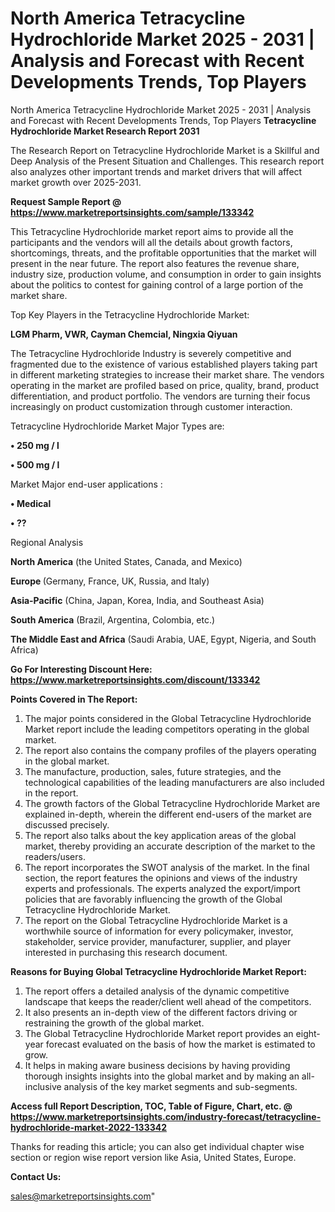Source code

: # North America Tetracycline Hydrochloride Market 2025 - 2031 | Analysis and Forecast with Recent Developments Trends, Top Players
 North America Tetracycline Hydrochloride Market 2025 - 2031 | Analysis and Forecast with Recent Developments Trends, Top Players
<strong>Tetracycline Hydrochloride Market Research Report 2031</strong>

The Research Report on Tetracycline Hydrochloride Market is a Skillful and Deep Analysis of the Present Situation and Challenges. This research report also analyzes other important trends and market drivers that will affect market growth over 2025-2031.

<strong>Request Sample Report @ <a href=https://www.marketreportsinsights.com/sample/133342>https://www.marketreportsinsights.com/sample/133342</a></strong>

This Tetracycline Hydrochloride market report aims to provide all the participants and the vendors will all the details about growth factors, shortcomings, threats, and the profitable opportunities that the market will present in the near future. The report also features the revenue share, industry size, production volume, and consumption in order to gain insights about the politics to contest for gaining control of a large portion of the market share.

Top Key Players in the Tetracycline Hydrochloride Market:

<strong>LGM Pharm, VWR, Cayman Chemcial, Ningxia Qiyuan</strong>

The Tetracycline Hydrochloride Industry is severely competitive and fragmented due to the existence of various established players taking part in different marketing strategies to increase their market share. The vendors operating in the market are profiled based on price, quality, brand, product differentiation, and product portfolio. The vendors are turning their focus increasingly on product customization through customer interaction.

Tetracycline Hydrochloride Market Major Types are:

<strong>• 250 mg / l

• 500 mg / l</strong>

Market Major end-user applications :

<strong>• Medical

• ??</strong>

Regional Analysis

</u><strong><b>North America</b></strong> (the United States, Canada, and Mexico)

<strong><b>Europe </b></strong>(Germany, France, UK, Russia, and Italy)

<strong><b>Asia-Pacific</b></strong> (China, Japan, Korea, India, and Southeast Asia)

<strong><b>South America</b></strong> (Brazil, Argentina, Colombia, etc.)

<strong><b>The Middle East and Africa</b></strong> (Saudi Arabia, UAE, Egypt, Nigeria, and South Africa)

<strong>Go For Interesting Discount Here: <a href=https://www.marketreportsinsights.com/discount/133342>https://www.marketreportsinsights.com/discount/133342</a></strong>

<strong>Points Covered in The Report:</strong>
<ol>
  <li>The major points considered in the Global Tetracycline Hydrochloride Market report include the leading competitors operating in the global market.</li>
  <li>The report also contains the company profiles of the players operating in the global market.</li>
  <li>The manufacture, production, sales, future strategies, and the technological capabilities of the leading manufacturers are also included in the report.</li>
  <li>The growth factors of the Global Tetracycline Hydrochloride Market are explained in-depth, wherein the different end-users of the market are discussed precisely.</li>
  <li>The report also talks about the key application areas of the global market, thereby providing an accurate description of the market to the readers/users.</li>
  <li>The report incorporates the SWOT analysis of the market. In the final section, the report features the opinions and views of the industry experts and professionals. The experts analyzed the export/import policies that are favorably influencing the growth of the Global Tetracycline Hydrochloride Market.</li>
  <li>The report on the Global Tetracycline Hydrochloride Market is a worthwhile source of information for every policymaker, investor, stakeholder, service provider, manufacturer, supplier, and player interested in purchasing this research document.</li>
</ol>
<strong>Reasons for Buying Global Tetracycline Hydrochloride Market Report:</strong>

<ol>
  <li>The report offers a detailed analysis of the dynamic competitive landscape that keeps the reader/client well ahead of the competitors.</li>
  <li>It also presents an in-depth view of the different factors driving or restraining the growth of the global market.</li>
  <li>The Global Tetracycline Hydrochloride Market report provides an eight-year forecast evaluated on the basis of how the market is estimated to grow.</li>
  <li>It helps in making aware business decisions by having providing thorough insights insights into the global market and by making an all-inclusive analysis of the key market segments and sub-segments.</li>
</ol>
<strong>Access full Report Description, TOC, Table of Figure, Chart, etc. @ <a href=https://www.marketreportsinsights.com/industry-forecast/tetracycline-hydrochloride-market-2022-133342>https://www.marketreportsinsights.com/industry-forecast/tetracycline-hydrochloride-market-2022-133342</a></strong>


Thanks for reading this article; you can also get individual chapter wise section or region wise report version like Asia, United States, Europe.

<strong>Contact Us:</strong>

sales@marketreportsinsights.com"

▶ **Task requirements**:
Find each line in the data above with the word "will", then copy it.

▶ **Exercise response**:
The Research Report on Tetracycline Hydrochloride Market is a Skillful and Deep Analysis of the Present Situation and Challenges. This research report also analyzes other important trends and market drivers that will affect market growth over 2025-2031.
This Tetracycline Hydrochloride market report aims to provide all the participants and the vendors will all the details about growth factors, shortcomings, threats, and the profitable opportunities that the market will present in the near future. The report also features the revenue share, industry size, production volume, and consumption in order to gain insights about the politics to contest for gaining control of a large portion of the market share.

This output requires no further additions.